- EXERCISE INSTRUCTIONS
Your answer should consist of each line below that contains the string "library".

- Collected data

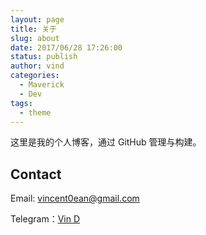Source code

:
 ```yaml
---
layout: page
title: 关于
slug: about
date: 2017/06/28 17:26:00
status: publish
author: vind
categories: 
  - Maverick
  - Dev
tags: 
  - theme
---
```


这里是我的个人博客，通过 GitHub 管理与构建。


## Contact

Email: vincent0ean@gmail.com

Telegram：[Vin D](https://t.me/vin_d)

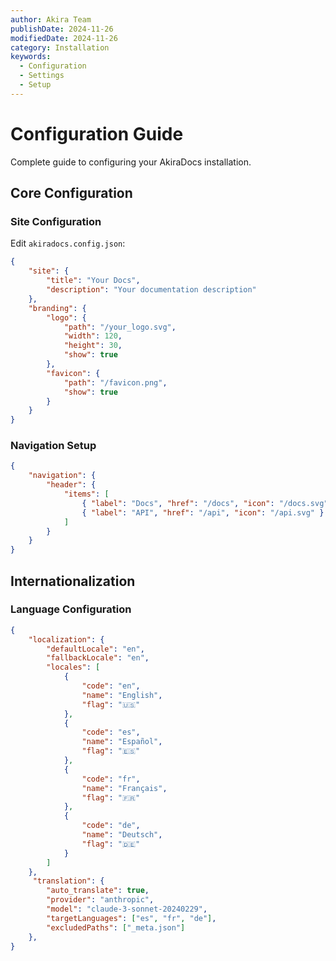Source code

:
 ```yaml
---
author: Akira Team
publishDate: 2024-11-26
modifiedDate: 2024-11-26
category: Installation
keywords:
  - Configuration
  - Settings
  - Setup
---
```


# Configuration Guide

Complete guide to configuring your AkiraDocs installation.

## Core Configuration

### Site Configuration
Edit `akiradocs.config.json`:

```json
{
    "site": {
        "title": "Your Docs",
        "description": "Your documentation description"
    },
    "branding": {
        "logo": {
            "path": "/your_logo.svg",
            "width": 120,
            "height": 30,
            "show": true
        },
        "favicon": {
            "path": "/favicon.png",
            "show": true
        }
    }
}
```

### Navigation Setup
```json
{
    "navigation": {
        "header": {
            "items": [
                { "label": "Docs", "href": "/docs", "icon": "/docs.svg" },
                { "label": "API", "href": "/api", "icon": "/api.svg" }
            ]
        }
    }
}
```

## Internationalization

### Language Configuration
```json
{
    "localization": {
        "defaultLocale": "en",
        "fallbackLocale": "en",
        "locales": [
            {
                "code": "en",
                "name": "English",
                "flag": "🇺🇸"
            },
            {
                "code": "es",
                "name": "Español",
                "flag": "🇪🇸"
            },
            {
                "code": "fr",
                "name": "Français",
                "flag": "🇫🇷"
            },
            {
                "code": "de",
                "name": "Deutsch",
                "flag": "🇩🇪"
            }
        ]
    },
     "translation": {
        "auto_translate": true,
        "provider": "anthropic",
        "model": "claude-3-sonnet-20240229",
        "targetLanguages": ["es", "fr", "de"],
        "excludedPaths": ["_meta.json"]
    },
}
```

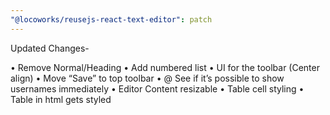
 ```yaml
---
"@locoworks/reusejs-react-text-editor": patch
---
```


Updated Changes-

• Remove Normal/Heading
• Add numbered list
• UI for the toolbar (Center align)
• Move “Save” to top toolbar
• @ See if it’s possible to show usernames immediately
• Editor Content resizable
• Table cell styling
• Table in html gets styled
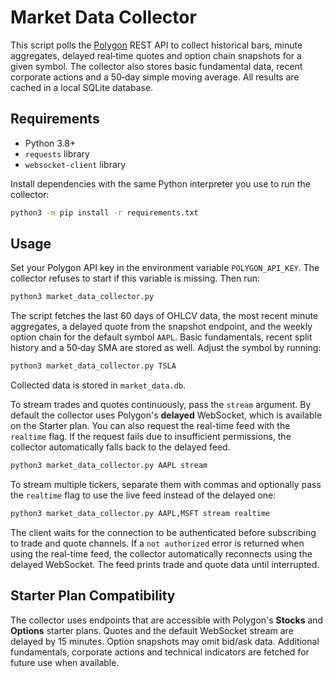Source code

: # Market Data Collector

This script polls the [Polygon](https://polygon.io) REST API to collect
historical bars, minute aggregates, delayed real‑time quotes and option
chain snapshots for a given symbol. The collector also stores basic
fundamental data, recent corporate actions and a 50‑day simple moving
average. All results are cached in a local SQLite database.

## Requirements

- Python 3.8+
- `requests` library
- `websocket-client` library

Install dependencies with the same Python interpreter you use to run the
collector:

```bash
python3 -m pip install -r requirements.txt
```

## Usage

Set your Polygon API key in the environment variable `POLYGON_API_KEY`.
The collector refuses to start if this variable is missing. Then run:

```bash
python3 market_data_collector.py
```

The script fetches the last 60 days of OHLCV data, the most recent minute
aggregates, a delayed quote from the snapshot endpoint, and the weekly option
chain for the default symbol `AAPL`. Basic fundamentals, recent split history
and a 50‑day SMA are stored as well.
Adjust the symbol by running:

```bash
python3 market_data_collector.py TSLA
```

Collected data is stored in `market_data.db`.

To stream trades and quotes continuously, pass the `stream` argument. By
default the collector uses Polygon's **delayed** WebSocket, which is available
on the Starter plan. You can also request the real-time feed with the
`realtime` flag. If the request fails due to insufficient permissions, the
collector automatically falls back to the delayed feed.

```bash
python3 market_data_collector.py AAPL stream
```

To stream multiple tickers, separate them with commas and optionally pass the
`realtime` flag to use the live feed instead of the delayed one:

```bash
python3 market_data_collector.py AAPL,MSFT stream realtime
```

The client waits for the connection to be authenticated before subscribing to
trade and quote channels. If a `not authorized` error is returned when using
the real-time feed, the collector automatically reconnects using the delayed
WebSocket. The feed prints trade and quote data until interrupted.

## Starter Plan Compatibility

The collector uses endpoints that are accessible with Polygon's **Stocks** and
**Options** starter plans. Quotes and the default WebSocket stream are delayed
by 15 minutes. Option snapshots may omit bid/ask data. Additional fundamentals,
corporate actions and technical indicators are fetched for future use when
available.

- ANSWER TO THE EXERCISE
- `requests` library
- `websocket-client` library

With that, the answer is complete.